Last week we discussed the relationship between uncial scripts and the Carolingian miniscule (the letterforms that most typefaces, and our own handwriting, are modelled on). In that post we noted that uncial scripts seem to be derived from the late imperial Rustic Capitals, which themselves were based on Roman epigraphic letter forms or Square Capitals. Today we examine those earlier letterforms.
Roman square capitals, from which we derive our own modern capital letters, were used to create epigraphic inscriptions, as shown in the top photographic images of letters from the pediment of the Column of Trajan (113 CE).

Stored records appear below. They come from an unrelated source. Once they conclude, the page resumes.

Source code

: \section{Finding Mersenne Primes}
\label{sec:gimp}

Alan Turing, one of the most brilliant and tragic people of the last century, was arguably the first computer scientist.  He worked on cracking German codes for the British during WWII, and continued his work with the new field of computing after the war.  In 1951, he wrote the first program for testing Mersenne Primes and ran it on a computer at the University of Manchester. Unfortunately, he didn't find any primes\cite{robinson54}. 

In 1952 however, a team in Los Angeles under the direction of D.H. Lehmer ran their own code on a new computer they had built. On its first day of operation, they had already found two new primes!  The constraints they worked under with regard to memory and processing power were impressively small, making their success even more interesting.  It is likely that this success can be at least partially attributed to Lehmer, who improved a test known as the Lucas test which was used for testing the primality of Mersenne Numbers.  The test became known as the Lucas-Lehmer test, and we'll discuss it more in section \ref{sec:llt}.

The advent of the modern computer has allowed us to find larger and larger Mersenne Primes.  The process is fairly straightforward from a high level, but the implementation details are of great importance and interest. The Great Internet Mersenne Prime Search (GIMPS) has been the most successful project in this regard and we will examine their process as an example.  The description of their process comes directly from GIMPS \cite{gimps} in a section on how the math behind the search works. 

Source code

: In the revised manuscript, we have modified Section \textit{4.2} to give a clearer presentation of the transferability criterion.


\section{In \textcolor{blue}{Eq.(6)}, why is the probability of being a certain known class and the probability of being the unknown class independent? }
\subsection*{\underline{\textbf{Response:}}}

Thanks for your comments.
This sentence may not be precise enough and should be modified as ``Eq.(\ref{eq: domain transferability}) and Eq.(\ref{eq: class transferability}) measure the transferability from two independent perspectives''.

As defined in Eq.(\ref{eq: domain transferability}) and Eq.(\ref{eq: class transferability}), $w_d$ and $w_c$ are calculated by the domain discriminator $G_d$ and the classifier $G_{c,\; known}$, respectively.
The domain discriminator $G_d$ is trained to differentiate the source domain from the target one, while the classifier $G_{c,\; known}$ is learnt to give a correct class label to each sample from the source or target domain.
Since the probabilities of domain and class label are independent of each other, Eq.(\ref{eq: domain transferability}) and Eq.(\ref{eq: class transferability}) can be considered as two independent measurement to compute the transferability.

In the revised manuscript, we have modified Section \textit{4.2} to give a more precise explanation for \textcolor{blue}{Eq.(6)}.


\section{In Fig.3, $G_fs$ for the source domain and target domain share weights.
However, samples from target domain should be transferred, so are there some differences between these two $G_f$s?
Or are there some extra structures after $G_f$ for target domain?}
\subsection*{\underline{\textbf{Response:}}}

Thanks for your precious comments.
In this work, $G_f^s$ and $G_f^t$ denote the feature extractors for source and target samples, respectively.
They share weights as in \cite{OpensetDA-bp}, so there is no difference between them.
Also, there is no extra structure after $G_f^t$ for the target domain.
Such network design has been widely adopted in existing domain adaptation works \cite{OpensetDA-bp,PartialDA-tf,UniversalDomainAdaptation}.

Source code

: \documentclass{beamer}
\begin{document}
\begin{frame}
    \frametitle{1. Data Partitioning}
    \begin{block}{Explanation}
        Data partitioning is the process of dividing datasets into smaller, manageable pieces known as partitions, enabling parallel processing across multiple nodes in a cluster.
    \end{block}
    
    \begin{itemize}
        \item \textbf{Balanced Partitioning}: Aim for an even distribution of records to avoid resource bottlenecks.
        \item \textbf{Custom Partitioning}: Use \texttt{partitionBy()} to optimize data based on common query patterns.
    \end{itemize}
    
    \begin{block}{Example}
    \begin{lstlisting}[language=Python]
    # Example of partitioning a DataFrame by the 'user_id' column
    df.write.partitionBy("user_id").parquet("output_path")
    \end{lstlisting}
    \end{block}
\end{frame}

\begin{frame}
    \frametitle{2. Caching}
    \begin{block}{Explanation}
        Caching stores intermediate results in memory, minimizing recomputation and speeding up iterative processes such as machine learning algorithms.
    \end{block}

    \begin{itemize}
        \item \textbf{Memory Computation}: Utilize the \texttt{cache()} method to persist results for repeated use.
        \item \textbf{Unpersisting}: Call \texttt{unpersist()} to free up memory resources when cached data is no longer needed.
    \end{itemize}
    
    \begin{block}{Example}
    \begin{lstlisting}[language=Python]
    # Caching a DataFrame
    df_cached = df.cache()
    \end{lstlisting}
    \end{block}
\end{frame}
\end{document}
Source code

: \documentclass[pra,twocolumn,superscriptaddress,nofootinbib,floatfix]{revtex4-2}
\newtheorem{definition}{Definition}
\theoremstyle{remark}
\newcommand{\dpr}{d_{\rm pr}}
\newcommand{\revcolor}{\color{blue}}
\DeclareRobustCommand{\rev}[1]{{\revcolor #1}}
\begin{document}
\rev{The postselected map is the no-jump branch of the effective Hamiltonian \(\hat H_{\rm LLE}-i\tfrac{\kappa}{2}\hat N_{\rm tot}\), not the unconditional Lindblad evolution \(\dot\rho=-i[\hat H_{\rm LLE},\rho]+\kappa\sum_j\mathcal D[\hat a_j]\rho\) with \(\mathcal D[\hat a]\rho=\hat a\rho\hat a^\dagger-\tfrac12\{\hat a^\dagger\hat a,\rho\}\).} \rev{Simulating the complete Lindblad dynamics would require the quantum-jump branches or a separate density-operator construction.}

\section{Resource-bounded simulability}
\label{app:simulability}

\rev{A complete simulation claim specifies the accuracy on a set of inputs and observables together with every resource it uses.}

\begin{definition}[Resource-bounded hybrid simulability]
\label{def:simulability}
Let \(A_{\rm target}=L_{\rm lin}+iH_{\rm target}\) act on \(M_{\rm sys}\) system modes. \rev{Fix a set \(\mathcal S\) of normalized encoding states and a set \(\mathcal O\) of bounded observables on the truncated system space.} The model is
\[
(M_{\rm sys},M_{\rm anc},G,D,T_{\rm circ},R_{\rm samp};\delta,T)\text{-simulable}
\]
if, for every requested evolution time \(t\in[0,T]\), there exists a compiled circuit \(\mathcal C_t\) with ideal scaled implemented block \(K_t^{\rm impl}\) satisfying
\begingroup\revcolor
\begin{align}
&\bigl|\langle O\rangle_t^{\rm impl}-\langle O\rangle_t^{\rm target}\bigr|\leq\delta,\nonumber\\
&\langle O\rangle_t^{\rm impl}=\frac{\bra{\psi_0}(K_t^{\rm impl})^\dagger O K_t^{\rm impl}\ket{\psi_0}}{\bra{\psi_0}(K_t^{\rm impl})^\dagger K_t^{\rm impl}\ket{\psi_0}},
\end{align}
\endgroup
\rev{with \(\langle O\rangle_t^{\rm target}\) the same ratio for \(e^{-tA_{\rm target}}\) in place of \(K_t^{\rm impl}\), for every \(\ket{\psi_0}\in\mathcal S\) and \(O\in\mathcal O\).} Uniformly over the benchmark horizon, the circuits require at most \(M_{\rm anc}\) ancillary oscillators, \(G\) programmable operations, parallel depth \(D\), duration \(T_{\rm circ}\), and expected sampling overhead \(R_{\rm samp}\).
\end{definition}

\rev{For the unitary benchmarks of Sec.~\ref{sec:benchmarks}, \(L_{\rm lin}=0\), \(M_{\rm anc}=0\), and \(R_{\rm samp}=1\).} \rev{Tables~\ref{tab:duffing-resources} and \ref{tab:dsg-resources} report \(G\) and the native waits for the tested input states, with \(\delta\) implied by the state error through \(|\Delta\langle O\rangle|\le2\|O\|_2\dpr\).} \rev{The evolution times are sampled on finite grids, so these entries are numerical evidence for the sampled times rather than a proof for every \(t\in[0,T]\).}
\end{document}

These forms are upright, with thin and thick strokes and incised serifs. American calligrapher, type designer, and stone cutter Edward M. Catich made a careful study of the letters in the Column of Trajan and deduced that the serifs in these square capitals do not derive from the use of chisel in stone, as is commonly understood, but rather from the flat brush stokes used when writing Roman letter forms on the columns for the chisel to follow (view our earlier post on Catich’s study of the Trajan inscription).
Manuscript forms of these epigraphic letters were sometimes used in very formal textual presentations, such as in the Vergilius Augusteus (4th century CE), shown here just below the Trajan inscriptions. More common, however, were the less rigid and more scribal Rustic Capitals, which tend to have a more informal quality with letters that are thinner and more curved and compact, as displayed in the last two images from the Vergilius Vaticanus (ca. 400 CE). It is believed that the even-more rounded uncial scripts, that ultimately led to the Carolingian miniscule, derive from rustic capitals.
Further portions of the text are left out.